Rendered images with source text:
++++++

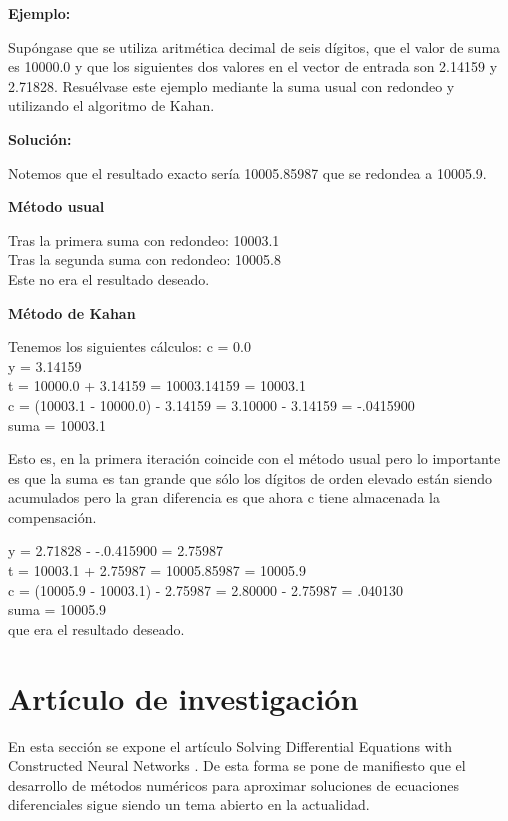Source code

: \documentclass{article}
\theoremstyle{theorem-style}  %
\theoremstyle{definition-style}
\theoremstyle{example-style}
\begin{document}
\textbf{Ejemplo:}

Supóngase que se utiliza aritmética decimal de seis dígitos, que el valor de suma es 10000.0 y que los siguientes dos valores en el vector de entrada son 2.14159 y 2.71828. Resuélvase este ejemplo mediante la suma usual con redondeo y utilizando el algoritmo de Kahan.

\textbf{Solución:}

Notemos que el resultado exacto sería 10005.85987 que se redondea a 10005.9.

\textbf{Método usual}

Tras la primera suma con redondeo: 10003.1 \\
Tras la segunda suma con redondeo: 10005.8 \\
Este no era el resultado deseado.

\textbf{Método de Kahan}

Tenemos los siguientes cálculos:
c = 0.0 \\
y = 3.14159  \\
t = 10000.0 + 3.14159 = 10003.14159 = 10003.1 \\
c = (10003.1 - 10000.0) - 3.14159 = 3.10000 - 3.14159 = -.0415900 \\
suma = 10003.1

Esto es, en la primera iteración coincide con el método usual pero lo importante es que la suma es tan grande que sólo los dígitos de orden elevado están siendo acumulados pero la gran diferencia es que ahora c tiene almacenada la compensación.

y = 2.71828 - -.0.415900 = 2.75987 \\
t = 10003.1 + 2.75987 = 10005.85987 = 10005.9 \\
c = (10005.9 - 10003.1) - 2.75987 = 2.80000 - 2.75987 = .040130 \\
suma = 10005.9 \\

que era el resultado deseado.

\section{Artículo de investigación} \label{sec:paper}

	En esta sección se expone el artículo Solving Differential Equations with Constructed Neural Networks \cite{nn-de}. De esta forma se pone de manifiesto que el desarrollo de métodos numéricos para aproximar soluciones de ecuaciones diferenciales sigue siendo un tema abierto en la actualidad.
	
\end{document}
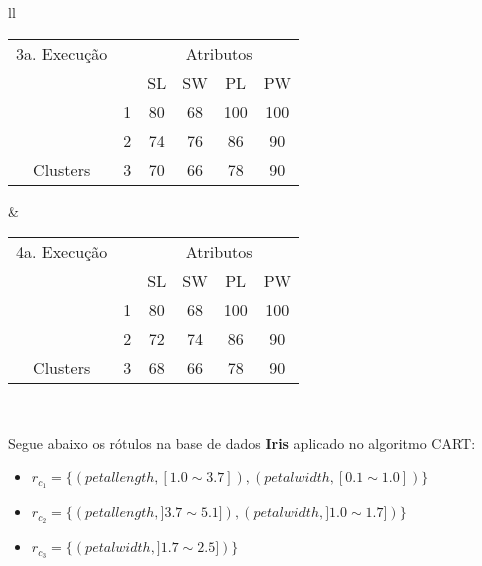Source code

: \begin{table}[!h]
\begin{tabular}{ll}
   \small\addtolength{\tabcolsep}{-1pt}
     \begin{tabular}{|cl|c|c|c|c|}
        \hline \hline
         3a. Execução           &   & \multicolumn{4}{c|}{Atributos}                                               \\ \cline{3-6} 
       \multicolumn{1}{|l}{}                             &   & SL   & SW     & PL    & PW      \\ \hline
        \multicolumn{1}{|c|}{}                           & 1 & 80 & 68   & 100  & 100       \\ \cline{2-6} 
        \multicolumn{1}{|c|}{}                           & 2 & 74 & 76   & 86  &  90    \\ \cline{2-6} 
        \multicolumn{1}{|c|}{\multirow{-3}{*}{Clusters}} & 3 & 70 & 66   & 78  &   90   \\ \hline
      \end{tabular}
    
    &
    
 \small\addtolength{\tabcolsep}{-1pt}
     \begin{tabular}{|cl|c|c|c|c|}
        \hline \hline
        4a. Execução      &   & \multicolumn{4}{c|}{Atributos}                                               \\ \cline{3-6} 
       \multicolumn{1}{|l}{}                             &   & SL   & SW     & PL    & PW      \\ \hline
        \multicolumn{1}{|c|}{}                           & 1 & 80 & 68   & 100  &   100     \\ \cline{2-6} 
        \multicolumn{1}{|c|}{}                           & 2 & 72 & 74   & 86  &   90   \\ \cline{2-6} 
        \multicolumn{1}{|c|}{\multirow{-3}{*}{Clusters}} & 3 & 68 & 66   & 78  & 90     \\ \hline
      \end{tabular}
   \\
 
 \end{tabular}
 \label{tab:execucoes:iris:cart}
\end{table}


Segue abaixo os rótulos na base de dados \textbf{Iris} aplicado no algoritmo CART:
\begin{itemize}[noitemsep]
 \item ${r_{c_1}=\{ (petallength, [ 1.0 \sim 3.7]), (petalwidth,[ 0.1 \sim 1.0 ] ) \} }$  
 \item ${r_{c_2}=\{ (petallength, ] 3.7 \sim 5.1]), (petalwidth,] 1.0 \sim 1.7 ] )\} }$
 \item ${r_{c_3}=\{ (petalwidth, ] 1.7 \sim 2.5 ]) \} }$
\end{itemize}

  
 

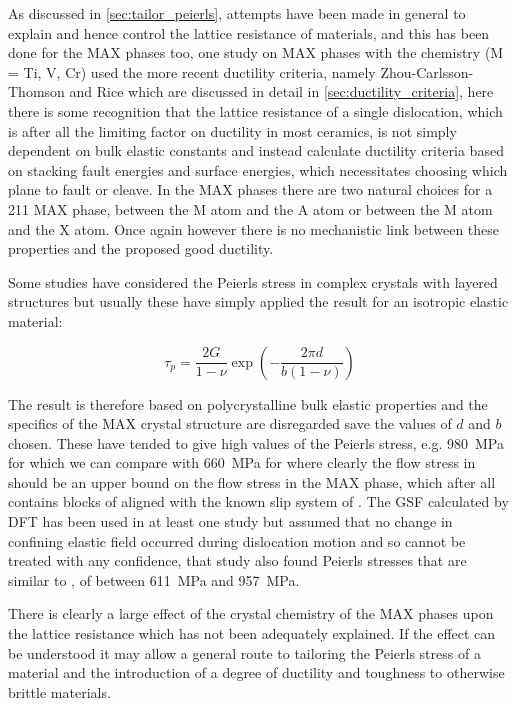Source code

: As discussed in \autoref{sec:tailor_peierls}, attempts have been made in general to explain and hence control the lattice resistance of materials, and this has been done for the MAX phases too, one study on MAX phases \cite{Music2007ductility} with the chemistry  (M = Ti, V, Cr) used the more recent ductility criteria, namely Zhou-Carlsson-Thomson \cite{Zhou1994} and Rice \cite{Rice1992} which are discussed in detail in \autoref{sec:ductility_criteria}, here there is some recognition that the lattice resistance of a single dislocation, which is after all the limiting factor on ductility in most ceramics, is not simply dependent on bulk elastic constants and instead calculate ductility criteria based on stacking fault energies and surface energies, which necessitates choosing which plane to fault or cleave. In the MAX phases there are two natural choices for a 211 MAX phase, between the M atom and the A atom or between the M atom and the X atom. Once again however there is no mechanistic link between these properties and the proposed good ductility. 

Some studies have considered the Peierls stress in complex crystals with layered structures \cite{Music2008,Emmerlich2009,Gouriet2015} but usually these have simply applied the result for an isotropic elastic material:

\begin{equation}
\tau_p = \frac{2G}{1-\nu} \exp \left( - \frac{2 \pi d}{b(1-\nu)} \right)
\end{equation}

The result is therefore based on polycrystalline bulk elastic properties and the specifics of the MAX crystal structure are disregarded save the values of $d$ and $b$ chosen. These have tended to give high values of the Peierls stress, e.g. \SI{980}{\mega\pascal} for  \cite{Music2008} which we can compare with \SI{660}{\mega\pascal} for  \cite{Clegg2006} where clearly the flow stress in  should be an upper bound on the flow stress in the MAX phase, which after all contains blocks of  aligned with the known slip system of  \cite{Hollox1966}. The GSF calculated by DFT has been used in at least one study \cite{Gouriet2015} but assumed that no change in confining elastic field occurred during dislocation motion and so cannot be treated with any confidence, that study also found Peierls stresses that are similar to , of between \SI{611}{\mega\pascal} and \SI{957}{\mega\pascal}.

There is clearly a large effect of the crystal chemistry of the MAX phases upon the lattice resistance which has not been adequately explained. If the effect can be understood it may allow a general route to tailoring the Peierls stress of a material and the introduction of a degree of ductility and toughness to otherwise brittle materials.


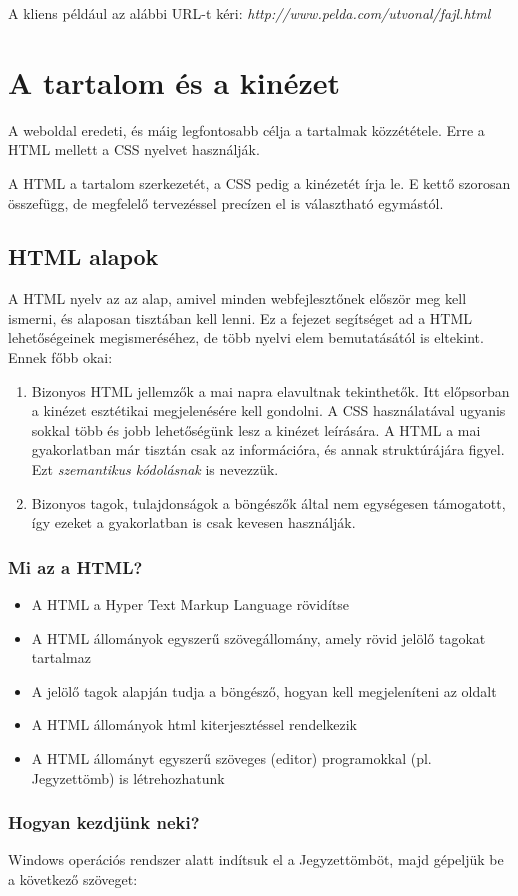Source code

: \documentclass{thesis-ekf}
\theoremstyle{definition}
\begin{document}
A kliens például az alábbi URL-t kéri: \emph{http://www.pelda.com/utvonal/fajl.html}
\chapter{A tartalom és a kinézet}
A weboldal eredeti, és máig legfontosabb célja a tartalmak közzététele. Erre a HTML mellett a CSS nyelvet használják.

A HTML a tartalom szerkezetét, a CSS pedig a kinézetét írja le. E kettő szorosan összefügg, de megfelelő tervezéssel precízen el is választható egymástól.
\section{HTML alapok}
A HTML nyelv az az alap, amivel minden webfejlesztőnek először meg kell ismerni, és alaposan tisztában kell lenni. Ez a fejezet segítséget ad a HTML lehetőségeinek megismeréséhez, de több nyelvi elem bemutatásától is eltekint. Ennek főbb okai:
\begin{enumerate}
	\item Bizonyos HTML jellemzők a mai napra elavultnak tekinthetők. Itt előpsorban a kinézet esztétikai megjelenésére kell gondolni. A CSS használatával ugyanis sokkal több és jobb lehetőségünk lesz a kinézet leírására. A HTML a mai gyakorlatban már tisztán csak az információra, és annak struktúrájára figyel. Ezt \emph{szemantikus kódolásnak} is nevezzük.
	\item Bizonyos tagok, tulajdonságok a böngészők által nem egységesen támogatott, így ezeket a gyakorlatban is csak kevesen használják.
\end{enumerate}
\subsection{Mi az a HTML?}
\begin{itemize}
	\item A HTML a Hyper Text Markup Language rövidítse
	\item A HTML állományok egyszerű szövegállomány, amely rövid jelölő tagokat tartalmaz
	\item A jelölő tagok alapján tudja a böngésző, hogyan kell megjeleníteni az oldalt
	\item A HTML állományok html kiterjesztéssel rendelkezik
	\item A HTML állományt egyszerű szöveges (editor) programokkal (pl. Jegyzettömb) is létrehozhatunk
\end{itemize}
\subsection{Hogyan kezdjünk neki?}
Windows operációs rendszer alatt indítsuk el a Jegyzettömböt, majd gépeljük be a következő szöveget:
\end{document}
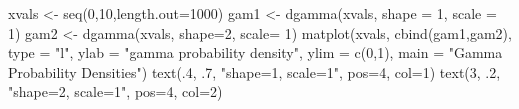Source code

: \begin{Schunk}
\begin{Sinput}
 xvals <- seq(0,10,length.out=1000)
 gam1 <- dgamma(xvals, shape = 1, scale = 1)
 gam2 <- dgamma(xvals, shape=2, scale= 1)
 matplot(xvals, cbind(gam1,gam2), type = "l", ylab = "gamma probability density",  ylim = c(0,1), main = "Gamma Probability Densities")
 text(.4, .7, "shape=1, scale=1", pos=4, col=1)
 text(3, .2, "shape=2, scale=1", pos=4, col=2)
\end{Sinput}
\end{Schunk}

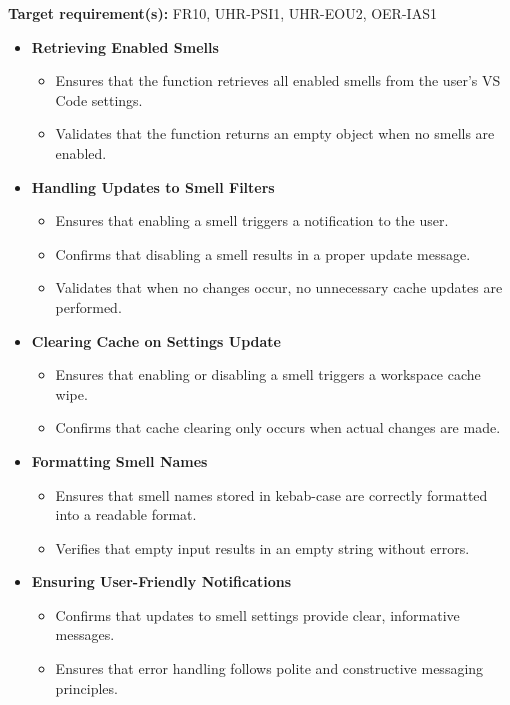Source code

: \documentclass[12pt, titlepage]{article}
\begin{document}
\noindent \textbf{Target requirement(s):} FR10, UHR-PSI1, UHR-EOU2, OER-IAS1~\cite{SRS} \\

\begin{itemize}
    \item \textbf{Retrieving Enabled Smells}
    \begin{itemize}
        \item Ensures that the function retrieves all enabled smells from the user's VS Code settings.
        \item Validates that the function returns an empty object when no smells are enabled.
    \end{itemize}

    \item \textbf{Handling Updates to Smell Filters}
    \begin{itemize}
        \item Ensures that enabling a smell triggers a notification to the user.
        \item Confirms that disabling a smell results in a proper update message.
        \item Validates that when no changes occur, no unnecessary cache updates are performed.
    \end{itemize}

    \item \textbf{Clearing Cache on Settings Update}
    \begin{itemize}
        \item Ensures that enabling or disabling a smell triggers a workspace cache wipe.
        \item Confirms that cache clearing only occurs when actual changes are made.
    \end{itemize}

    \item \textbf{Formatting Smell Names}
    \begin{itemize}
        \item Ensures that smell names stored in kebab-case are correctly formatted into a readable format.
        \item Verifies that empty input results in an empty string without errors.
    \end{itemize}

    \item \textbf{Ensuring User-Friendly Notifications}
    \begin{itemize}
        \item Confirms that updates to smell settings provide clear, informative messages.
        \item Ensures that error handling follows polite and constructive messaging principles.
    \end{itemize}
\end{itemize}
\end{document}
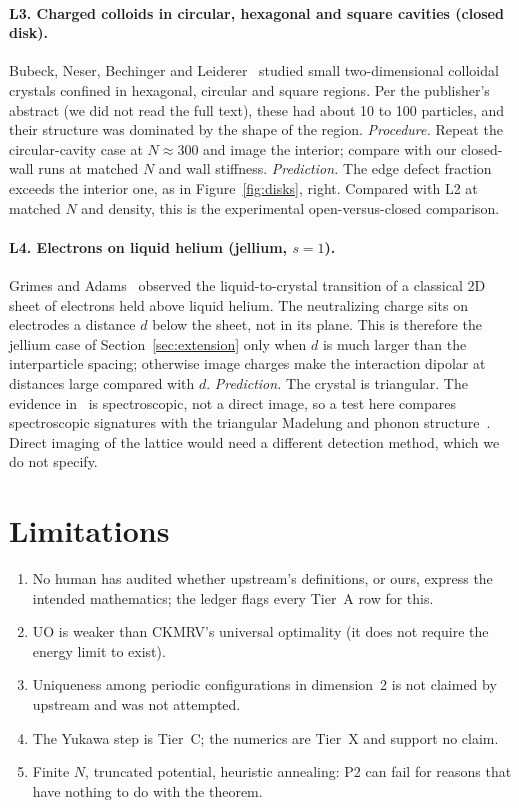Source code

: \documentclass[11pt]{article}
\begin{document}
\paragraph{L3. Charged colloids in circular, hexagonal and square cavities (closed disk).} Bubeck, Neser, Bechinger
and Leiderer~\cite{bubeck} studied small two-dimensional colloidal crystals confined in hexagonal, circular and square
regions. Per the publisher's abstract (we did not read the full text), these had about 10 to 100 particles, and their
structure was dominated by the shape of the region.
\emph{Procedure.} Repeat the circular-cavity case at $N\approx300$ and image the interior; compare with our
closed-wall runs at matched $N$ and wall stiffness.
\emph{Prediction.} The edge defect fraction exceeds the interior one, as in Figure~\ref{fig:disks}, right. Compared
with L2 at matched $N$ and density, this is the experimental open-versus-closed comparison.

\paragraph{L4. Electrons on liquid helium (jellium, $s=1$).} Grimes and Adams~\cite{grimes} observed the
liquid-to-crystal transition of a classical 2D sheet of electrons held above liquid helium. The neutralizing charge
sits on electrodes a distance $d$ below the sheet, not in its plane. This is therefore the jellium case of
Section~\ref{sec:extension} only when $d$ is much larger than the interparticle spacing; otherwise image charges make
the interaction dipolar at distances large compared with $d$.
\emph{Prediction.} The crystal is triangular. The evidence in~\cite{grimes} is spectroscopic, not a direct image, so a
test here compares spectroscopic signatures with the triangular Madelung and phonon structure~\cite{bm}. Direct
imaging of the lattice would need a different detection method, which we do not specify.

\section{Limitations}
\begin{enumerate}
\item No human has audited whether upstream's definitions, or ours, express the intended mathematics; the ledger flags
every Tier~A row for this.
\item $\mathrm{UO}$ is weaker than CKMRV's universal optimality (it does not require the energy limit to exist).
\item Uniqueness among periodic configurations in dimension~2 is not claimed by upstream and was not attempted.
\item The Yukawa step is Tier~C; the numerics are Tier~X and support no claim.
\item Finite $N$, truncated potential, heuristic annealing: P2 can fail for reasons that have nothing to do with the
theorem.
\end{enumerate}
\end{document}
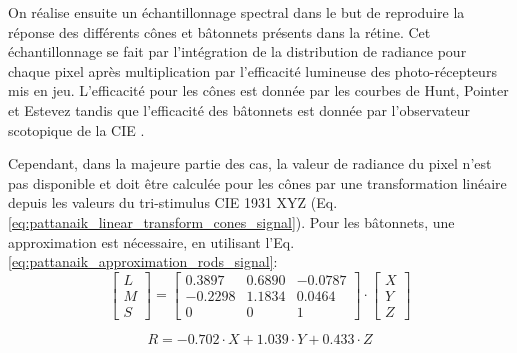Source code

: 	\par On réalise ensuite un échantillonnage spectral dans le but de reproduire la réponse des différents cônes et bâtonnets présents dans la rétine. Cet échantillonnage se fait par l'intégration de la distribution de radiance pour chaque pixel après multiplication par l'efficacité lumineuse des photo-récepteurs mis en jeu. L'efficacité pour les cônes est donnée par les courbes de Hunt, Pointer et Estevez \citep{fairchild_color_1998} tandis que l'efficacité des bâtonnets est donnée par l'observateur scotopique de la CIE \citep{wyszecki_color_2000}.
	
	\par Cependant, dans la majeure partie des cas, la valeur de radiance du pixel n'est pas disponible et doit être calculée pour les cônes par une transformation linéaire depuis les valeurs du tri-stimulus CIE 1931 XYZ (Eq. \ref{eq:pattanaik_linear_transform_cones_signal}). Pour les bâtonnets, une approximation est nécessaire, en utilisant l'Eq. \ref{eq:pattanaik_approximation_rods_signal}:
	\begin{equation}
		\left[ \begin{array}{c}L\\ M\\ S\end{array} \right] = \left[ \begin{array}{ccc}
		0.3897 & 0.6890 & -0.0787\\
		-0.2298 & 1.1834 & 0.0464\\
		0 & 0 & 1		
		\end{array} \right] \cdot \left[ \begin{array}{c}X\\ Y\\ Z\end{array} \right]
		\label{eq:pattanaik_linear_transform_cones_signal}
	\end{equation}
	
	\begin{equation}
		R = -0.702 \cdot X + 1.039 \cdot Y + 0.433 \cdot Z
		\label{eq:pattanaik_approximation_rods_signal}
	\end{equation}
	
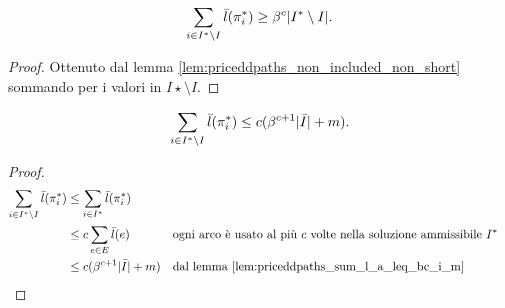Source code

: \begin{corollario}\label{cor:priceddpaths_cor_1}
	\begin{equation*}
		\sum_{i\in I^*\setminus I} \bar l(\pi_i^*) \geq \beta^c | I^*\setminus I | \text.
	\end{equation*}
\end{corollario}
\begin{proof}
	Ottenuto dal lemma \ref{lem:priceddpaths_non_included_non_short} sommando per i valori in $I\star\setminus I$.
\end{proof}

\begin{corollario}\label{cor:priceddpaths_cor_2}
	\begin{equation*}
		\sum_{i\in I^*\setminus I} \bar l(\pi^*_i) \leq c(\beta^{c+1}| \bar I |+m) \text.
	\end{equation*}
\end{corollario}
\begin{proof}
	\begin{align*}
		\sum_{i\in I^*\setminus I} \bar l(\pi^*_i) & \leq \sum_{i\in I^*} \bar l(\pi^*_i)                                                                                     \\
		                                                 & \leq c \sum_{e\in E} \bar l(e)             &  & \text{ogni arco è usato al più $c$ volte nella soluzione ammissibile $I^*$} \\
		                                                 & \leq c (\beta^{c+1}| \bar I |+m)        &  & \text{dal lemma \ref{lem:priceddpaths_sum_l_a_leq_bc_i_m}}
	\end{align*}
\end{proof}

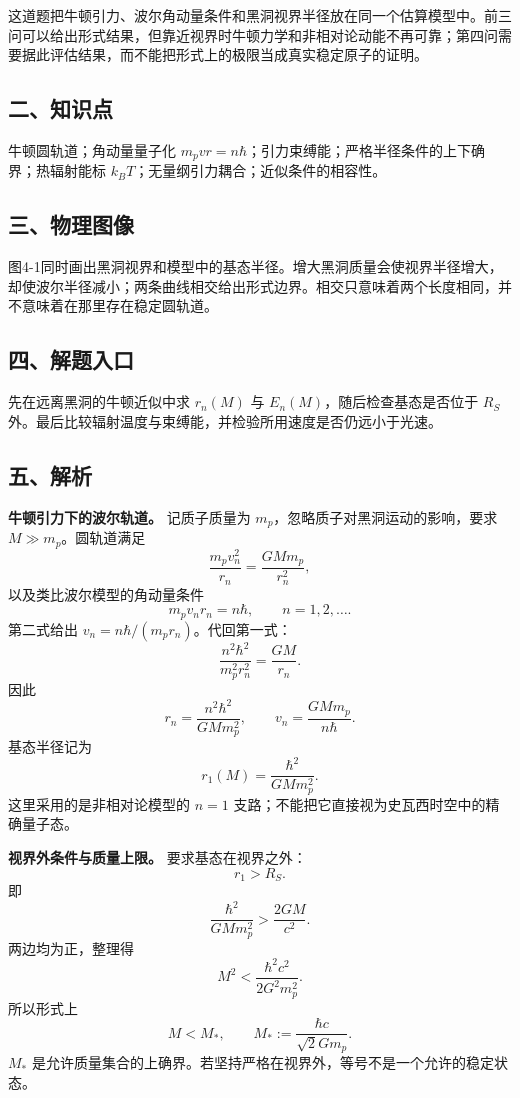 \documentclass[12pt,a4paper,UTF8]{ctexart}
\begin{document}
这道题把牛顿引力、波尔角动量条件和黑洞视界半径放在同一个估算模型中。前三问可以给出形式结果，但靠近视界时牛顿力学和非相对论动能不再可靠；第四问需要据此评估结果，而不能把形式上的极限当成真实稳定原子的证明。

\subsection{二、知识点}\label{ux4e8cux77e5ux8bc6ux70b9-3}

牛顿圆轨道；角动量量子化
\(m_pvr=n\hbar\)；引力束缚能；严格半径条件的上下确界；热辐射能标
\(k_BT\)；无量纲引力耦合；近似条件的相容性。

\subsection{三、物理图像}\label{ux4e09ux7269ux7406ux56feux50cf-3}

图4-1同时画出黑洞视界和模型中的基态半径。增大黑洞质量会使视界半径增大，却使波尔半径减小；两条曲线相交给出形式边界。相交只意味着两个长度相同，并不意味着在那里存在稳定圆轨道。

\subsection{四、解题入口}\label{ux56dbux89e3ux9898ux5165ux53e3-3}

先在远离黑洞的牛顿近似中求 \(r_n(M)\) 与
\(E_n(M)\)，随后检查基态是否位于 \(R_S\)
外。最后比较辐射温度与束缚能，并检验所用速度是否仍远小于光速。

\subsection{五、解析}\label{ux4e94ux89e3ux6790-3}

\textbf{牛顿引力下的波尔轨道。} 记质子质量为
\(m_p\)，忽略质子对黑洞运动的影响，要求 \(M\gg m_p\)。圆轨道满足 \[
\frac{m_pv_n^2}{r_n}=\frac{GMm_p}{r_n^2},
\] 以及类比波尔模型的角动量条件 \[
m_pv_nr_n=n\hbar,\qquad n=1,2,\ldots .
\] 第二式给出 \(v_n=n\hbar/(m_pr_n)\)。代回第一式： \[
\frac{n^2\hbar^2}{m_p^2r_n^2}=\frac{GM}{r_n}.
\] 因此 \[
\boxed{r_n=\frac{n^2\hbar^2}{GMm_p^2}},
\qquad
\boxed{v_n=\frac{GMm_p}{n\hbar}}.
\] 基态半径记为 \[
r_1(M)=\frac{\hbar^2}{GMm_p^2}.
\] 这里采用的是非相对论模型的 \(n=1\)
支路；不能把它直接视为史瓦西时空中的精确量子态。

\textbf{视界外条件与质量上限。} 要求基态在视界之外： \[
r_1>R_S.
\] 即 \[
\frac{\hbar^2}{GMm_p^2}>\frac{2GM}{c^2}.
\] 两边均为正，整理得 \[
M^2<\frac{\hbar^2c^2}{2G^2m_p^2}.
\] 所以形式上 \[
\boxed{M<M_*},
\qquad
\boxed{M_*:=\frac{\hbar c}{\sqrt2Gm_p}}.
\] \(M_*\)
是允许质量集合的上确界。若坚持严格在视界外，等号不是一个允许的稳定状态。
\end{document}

++++++

Retype only the stretch of lines above starting at the one with "regions. Per the" and stopping at the one with "with L2 at matched", exactly as written, with both kept.

OUTPUT FOR THIS TASK =
regions. Per the publisher's abstract (we did not read the full text), these had about 10 to 100 particles, and their
structure was dominated by the shape of the region.
\emph{Procedure.} Repeat the circular-cavity case at $N\approx300$ and image the interior; compare with our
closed-wall runs at matched $N$ and wall stiffness.
\emph{Prediction.} The edge defect fraction exceeds the interior one, as in Figure~\ref{fig:disks}, right. Compared
with L2 at matched $N$ and density, this is the experimental open-versus-closed comparison.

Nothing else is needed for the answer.